While brain has vastly more computing resources, they are probably operating very far from the theoretical optimum. There must be so much baggage, inefficiency and dead pathways left which do not have much purpose at all. The brain was evolved, not designed, which means that any random features/mutations which did not inhibit individuals ability to procreate got to stay.

I think that even when we understand the brain completely, it will be very difficult disentangling what is useful for artificial neural networks and what doesn't really matter.


The capabilities are already there. If the compute becomes more affordable, they will explode in usage. In fact, this is already happening. See live transcription on newer iOS devices for an example.

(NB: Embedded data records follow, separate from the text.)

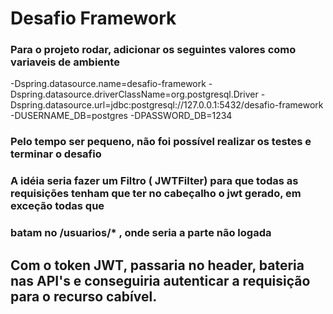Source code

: # Desafio Framework

### Para o projeto rodar, adicionar os seguintes valores como variaveis de ambiente

-Dspring.datasource.name=desafio-framework
-Dspring.datasource.driverClassName=org.postgresql.Driver
-Dspring.datasource.url=jdbc:postgresql://127.0.0.1:5432/desafio-framework
-DUSERNAME_DB=postgres
-DPASSWORD_DB=1234

### Pelo tempo ser pequeno, não foi possível realizar os testes e terminar o desafio
###
### A idéia seria fazer um Filtro ( JWTFilter) para que todas as requisições tenham que ter no cabeçalho o jwt gerado, em exceção todas que
### batam no /usuarios/* , onde seria a parte não logada
### 
## Com o token JWT, passaria no header, bateria nas API's e conseguiria autenticar a requisição para o recurso cabível.
###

Scaling diagrams also showed no sign of plateauing AFAIK.


Intel chose Angstroms for their roadmap nodes: 20A = 2nm.


>At this rate they'll be manufacturing 0nm chips soon, and in a decade they'll be on -1nm.

The industry has chosen angstroms as the next unit. Where 1.4nm will becomes 14A. ( Intel for now, but TSMC has uses the term in a few of its presentation )

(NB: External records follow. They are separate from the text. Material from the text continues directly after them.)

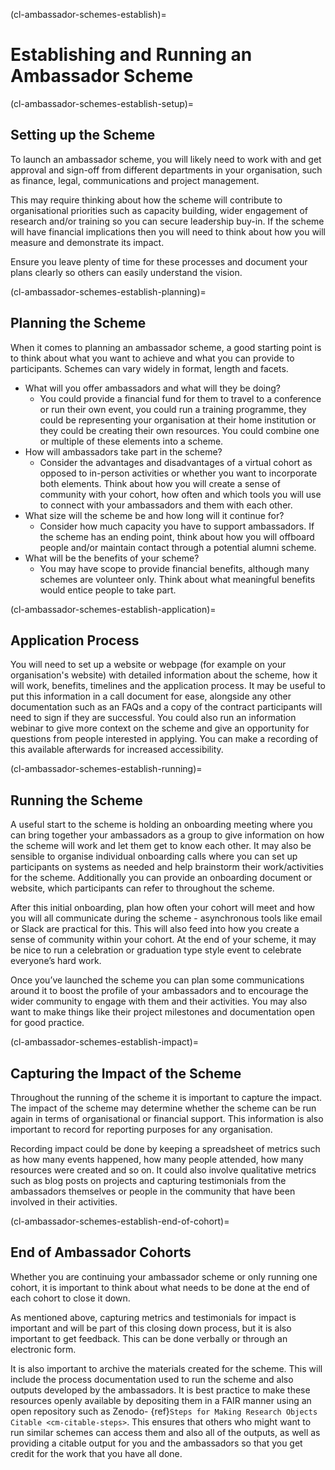 (cl-ambassador-schemes-establish)=
# Establishing and Running an Ambassador Scheme

(cl-ambassador-schemes-establish-setup)=

## Setting up the Scheme

To launch an ambassador scheme, you will likely need to work with and get approval and sign-off from different departments in your organisation, such as finance, legal, communications and project management.

This may require thinking about how the scheme will contribute to organisational priorities such as capacity building, wider engagement of research and/or training so you can secure leadership buy-in.
If the scheme will have financial implications then you will need to think about how you will measure and demonstrate its impact.

Ensure you leave plenty of time for these processes and document your plans clearly so others can easily understand the vision.

(cl-ambassador-schemes-establish-planning)=

## Planning the Scheme

When it comes to planning an ambassador scheme, a good starting point is to think about what you want to achieve and what you can provide to participants.
Schemes can vary widely in format, length and facets.

* What will you offer ambassadors and what will they be doing?
    * You could provide a financial fund for them to travel to a conference or run their own event, you could run a training programme, they could be representing your organisation at their home institution or they could be creating their own resources.
      You could combine one or multiple of these elements into a scheme.
* How will ambassadors take part in the scheme?
    * Consider the advantages and disadvantages of a virtual cohort as opposed to in-person activities or whether you want to incorporate both elements.
      Think about how you will create a sense of community with your cohort, how often and which tools you will use to connect with your ambassadors and them with each other.
* What size will the scheme be and how long will it continue for?
    * Consider how much capacity you have to support ambassadors.
      If the scheme has an ending point, think about how you will offboard people and/or maintain contact through a potential alumni scheme.
* What will be the benefits of your scheme?
    * You may have scope to provide financial benefits, although many schemes are volunteer only.
      Think about what meaningful benefits would entice people to take part.

(cl-ambassador-schemes-establish-application)=

## Application Process

You will need to set up a website or webpage (for example on your organisation's website) with detailed information about the scheme, how it will work, benefits, timelines and the application process.
It may be useful to put this information in a call document for ease, alongside any other documentation such as an FAQs and a copy of the contract participants will need to sign if they are successful.
You could also run an information webinar to give more context on the scheme and give an opportunity for questions from people interested in applying.
You can make a recording of this available afterwards for increased accessibility.

(cl-ambassador-schemes-establish-running)=

## Running the Scheme

A useful start to the scheme is holding an onboarding meeting where you can bring together your ambassadors as a group to give information on how the scheme will work and let them get to know each other.
It may also be sensible to organise individual onboarding calls where you can set up participants on systems as needed and help brainstorm their work/activities for the scheme.
Additionally you can provide an onboarding document or website, which participants can refer to throughout the scheme.

After this initial onboarding, plan how often your cohort will meet and how you will all communicate during the scheme - asynchronous tools like email or Slack are practical for this.
This will also feed into how you create a sense of community within your cohort.
At the end of your scheme, it may be nice to run a celebration or graduation type style event to celebrate everyone’s hard work.

Once you’ve launched the scheme you can plan some communications around it to boost the profile of your ambassadors and to encourage the wider community to engage with them and their activities.
You may also want to make things like their project milestones and documentation open for good practice.

(cl-ambassador-schemes-establish-impact)=

## Capturing the Impact of the Scheme

Throughout the running of the scheme it is important to capture the impact.
The impact of the scheme may determine whether the scheme can be run again in terms of organisational or financial support.
This information is also important to record for reporting purposes for any organisation.

Recording impact could be done by keeping a spreadsheet of metrics such as how many events happened, how many people attended, how many resources were created and so on.
It could also involve qualitative metrics such as blog posts on projects and capturing testimonials from the ambassadors themselves or people in the community that have been involved in their activities.

(cl-ambassador-schemes-establish-end-of-cohort)=

## End of Ambassador Cohorts

Whether you are continuing your ambassador scheme or only running one cohort, it is important to think about what needs to be done at the end of each cohort to close it down.

As mentioned above, capturing metrics and testimonials for impact is important and will be part of this closing down process, but it is also important to get feedback.
This can be done verbally or through an electronic form.

It is also important to archive the materials created for the scheme.
This will include the process documentation used to run the scheme and also outputs developed by the ambassadors.
It is best practice to make these resources openly available by depositing them in a FAIR manner using an open repository such as Zenodo- {ref}`Steps for Making Research Objects Citable <cm-citable-steps>`.
This ensures that others who might want to run similar schemes can access them and also all of the outputs, as well as providing a citable output for you and the ambassadors so that you get credit for the work that you have all done.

>If TSMC/Samsung/Intel can squeeze out just one or two more nodes,

We have a very solid roadmap all the way to 1nm, or 10A by the end of this decade. As long as the market is willing to pay for it. At least TSMC 3nm and 2nm is pretty much done.

>limited general-purpose AI in every home

Like the comment below, I am not convinced the brute force approach works. You can already build a 800mm2 NPU today that is equivalent to a chip used in "in every home and office." by the end of this decade. But we are still no where near it.

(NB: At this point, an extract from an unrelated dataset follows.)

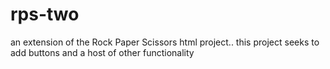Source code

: # rps-two

an extension of the Rock Paper Scissors html project.. this project seeks to add buttons and a host of other functionality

> clear from .. that foundries are still making progress in transistors per dollar.

Are they?

Home GPU price have been elevated due to crypto.

Latest node CPUs are mostly opaque long-term contracts.

The xxBN transistors chips are priced at $xx,000.

If you have a (better) reference I would love to see it.


Just look at the latest Apple silicon. Transistor per dollar and TDP is showing great strides.

Intel and Nvidia just got too lazy or fumbled their node progress.


Nvidia uses TSMC for fabrication.


>"That progress is just barely beginning to make large neural networks (Stable Diffusion, vision and speech systems, language model AIs) deployable in consumer applications."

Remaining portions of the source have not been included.